======== RAW DATA

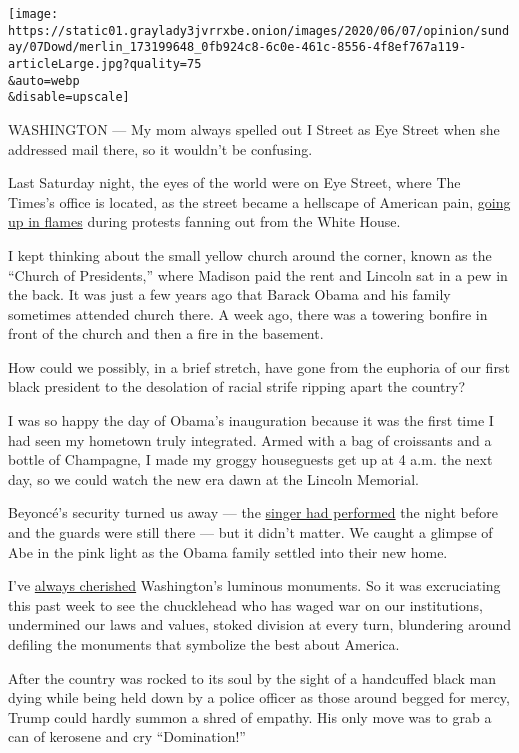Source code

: \texttt{[image: https://static01.graylady3jvrrxbe.onion/images/2020/06/07/opinion/sunday/07Dowd/merlin\_173199648\_0fb924c8-6c0e-461c-8556-4f8ef767a119-articleLarge.jpg?quality=75\\\&auto=webp\\\&disable=upscale]}

WASHINGTON --- My mom always spelled out I Street as Eye Street when she
addressed mail there, so it wouldn't be confusing.

Last Saturday night, the eyes of the world were on Eye Street, where The
Times's office is located, as the street became a hellscape of American
pain,
\href{https://www.nytimes3xbfgragh.onion/2020/05/31/us/politics/washington-dc-george-floyd-protests.html}{going
up in flames} during protests fanning out from the White House.

I kept thinking about the small yellow church around the corner, known
as the ``Church of Presidents,'' where Madison paid the rent and Lincoln
sat in a pew in the back. It was just a few years ago that Barack Obama
and his family sometimes attended church there. A week ago, there was a
towering bonfire in front of the church and then a fire in the basement.

How could we possibly, in a brief stretch, have gone from the euphoria
of our first black president to the desolation of racial strife ripping
apart the country?

I was so happy the day of Obama's inauguration because it was the first
time I had seen my hometown truly integrated. Armed with a bag of
croissants and a bottle of Champagne, I made my groggy houseguests get
up at 4 a.m. the next day, so we could watch the new era dawn at the
Lincoln Memorial.

Beyoncé's security turned us away --- the
\href{https://www.youtube.com/watch?v=yAmydqJmDtY\&t=2s}{singer had
performed} the night before and the guards were still there --- but it
didn't matter. We caught a glimpse of Abe in the pink light as the Obama
family settled into their new home.

I've
\href{https://www.nytimes3xbfgragh.onion/2001/09/16/magazine/our-correspondent-in-washington-dc-my-memorable-monuments.html}{always
cherished} Washington's luminous monuments. So it was excruciating this
past week to see the chucklehead who has waged war on our institutions,
undermined our laws and values, stoked division at every turn,
blundering around defiling the monuments that symbolize the best about
America.

After the country was rocked to its soul by the sight of a handcuffed
black man dying while being held down by a police officer as those
around begged for mercy, Trump could hardly summon a shred of empathy.
His only move was to grab a can of kerosene and cry ``Domination!''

================

WHAT THE EXERCISE ASKS
Return each line of the records above in which the word "monuments" occurs.

THE COMPLETED TASK
\href{https://www.nytimes3xbfgragh.onion/2001/09/16/magazine/our-correspondent-in-washington-dc-my-memorable-monuments.html}{always
cherished} Washington's luminous monuments. So it was excruciating this
blundering around defiling the monuments that symbolize the best about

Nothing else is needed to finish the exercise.